**WORK TASK**:
Using the records below, output the stretch that opens with the line containing "and Treasury yields." and closes with the line containing "trades involve Treasuries.", exactly and including both lines, with nothing more.

(Saved entries)
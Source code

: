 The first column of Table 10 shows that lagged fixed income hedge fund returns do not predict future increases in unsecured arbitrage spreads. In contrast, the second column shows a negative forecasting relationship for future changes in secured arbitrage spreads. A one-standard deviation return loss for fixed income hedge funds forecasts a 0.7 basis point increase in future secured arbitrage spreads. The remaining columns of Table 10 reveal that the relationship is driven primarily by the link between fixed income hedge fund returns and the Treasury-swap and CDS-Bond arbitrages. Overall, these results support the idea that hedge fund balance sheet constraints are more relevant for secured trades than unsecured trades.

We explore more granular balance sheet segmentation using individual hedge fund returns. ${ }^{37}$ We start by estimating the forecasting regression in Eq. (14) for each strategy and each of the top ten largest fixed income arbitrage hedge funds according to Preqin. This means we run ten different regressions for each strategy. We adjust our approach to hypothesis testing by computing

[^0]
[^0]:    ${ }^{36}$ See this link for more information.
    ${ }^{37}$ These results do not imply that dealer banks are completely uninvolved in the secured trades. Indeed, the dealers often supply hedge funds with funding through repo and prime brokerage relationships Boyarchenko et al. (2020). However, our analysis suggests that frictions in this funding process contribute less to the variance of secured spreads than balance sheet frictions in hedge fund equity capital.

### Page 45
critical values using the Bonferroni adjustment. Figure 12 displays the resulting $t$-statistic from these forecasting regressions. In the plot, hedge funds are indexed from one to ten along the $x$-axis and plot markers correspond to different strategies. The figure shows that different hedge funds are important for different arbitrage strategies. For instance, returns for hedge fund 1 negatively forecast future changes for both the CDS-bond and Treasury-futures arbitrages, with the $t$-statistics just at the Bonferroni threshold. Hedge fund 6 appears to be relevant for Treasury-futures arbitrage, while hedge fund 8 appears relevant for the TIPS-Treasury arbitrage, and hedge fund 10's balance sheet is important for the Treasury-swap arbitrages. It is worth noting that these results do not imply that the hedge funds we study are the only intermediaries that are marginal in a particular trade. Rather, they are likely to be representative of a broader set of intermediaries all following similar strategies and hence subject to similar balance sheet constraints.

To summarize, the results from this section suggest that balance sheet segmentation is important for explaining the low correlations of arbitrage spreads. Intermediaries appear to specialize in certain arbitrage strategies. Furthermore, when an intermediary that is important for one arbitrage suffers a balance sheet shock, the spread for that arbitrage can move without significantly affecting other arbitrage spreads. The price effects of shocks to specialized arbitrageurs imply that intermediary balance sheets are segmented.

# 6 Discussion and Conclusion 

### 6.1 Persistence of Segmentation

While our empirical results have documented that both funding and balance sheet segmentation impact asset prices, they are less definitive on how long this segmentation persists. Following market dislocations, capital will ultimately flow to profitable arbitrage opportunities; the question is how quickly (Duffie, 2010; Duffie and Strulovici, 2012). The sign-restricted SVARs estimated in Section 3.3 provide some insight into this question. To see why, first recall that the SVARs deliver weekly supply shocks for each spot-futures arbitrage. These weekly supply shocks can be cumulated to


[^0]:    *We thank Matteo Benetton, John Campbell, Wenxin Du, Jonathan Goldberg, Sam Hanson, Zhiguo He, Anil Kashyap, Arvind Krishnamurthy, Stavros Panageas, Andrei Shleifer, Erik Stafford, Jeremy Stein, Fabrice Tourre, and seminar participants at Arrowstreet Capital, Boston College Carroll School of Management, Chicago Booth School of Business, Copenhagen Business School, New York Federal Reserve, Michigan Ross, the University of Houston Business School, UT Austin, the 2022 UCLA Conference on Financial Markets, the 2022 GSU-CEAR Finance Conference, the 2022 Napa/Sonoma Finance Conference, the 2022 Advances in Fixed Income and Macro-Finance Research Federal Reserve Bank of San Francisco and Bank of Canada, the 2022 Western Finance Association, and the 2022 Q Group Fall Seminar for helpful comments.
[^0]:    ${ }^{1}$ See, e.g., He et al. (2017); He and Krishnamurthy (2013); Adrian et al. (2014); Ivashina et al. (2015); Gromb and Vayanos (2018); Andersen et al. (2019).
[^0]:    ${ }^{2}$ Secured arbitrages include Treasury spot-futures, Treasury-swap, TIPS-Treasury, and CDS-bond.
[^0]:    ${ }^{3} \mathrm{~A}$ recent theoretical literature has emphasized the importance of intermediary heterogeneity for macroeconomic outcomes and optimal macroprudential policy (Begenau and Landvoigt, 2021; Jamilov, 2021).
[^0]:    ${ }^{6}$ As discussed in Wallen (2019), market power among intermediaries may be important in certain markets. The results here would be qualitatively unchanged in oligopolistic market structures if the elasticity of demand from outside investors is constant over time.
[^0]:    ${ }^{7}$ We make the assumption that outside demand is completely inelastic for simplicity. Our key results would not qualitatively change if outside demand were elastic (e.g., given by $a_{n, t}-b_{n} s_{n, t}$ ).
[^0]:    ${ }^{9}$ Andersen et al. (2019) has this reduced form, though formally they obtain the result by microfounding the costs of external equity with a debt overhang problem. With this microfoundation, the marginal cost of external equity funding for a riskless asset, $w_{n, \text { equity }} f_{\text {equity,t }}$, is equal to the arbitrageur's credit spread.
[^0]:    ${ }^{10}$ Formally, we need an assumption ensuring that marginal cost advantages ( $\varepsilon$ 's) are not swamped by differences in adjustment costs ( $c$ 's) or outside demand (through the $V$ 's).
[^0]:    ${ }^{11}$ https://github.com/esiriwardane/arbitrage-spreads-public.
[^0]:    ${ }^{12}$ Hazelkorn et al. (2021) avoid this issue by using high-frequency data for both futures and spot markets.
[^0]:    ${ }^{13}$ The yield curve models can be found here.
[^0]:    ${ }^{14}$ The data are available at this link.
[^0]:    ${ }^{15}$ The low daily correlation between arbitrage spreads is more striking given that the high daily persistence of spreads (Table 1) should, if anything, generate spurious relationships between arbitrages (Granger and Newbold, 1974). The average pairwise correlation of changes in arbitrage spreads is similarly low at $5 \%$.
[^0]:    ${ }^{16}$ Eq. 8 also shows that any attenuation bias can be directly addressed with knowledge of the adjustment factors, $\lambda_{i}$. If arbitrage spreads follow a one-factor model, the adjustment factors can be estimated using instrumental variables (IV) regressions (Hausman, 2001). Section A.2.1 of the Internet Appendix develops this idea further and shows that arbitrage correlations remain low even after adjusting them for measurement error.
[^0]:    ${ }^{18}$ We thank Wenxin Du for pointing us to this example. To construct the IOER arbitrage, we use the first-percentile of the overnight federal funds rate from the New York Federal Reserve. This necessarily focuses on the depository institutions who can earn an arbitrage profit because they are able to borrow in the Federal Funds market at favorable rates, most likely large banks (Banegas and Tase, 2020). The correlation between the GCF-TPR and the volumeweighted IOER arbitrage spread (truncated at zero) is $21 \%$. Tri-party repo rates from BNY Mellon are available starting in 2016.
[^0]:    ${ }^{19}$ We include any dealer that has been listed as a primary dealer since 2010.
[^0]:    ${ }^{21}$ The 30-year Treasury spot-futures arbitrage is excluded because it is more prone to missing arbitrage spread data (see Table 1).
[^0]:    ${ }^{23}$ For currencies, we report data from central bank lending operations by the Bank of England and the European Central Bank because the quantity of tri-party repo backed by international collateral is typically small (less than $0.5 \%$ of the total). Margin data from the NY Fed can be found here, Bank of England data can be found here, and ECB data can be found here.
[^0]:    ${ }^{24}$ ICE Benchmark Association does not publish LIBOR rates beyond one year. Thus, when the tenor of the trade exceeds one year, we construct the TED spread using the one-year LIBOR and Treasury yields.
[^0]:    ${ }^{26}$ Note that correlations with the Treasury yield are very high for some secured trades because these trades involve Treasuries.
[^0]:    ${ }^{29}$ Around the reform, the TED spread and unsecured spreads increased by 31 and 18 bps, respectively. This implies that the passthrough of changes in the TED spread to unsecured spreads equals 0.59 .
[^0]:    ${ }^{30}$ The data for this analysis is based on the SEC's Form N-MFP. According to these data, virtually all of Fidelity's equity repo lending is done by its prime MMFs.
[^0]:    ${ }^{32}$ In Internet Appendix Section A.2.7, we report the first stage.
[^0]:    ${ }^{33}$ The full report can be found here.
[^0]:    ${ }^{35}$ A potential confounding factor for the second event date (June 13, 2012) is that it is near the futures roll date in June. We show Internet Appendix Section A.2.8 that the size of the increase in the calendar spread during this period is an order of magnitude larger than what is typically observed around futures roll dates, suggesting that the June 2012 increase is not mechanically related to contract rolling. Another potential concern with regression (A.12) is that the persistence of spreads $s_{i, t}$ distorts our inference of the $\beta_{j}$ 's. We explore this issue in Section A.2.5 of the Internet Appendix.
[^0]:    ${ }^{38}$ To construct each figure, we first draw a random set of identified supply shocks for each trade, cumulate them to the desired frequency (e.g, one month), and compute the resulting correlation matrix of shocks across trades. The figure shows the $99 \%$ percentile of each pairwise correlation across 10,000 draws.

**PROBLEM SOLUTION**:
[^0]:    ${ }^{24}$ ICE Benchmark Association does not publish LIBOR rates beyond one year. Thus, when the tenor of the trade exceeds one year, we construct the TED spread using the one-year LIBOR and Treasury yields.
[^0]:    ${ }^{26}$ Note that correlations with the Treasury yield are very high for some secured trades because these trades involve Treasuries.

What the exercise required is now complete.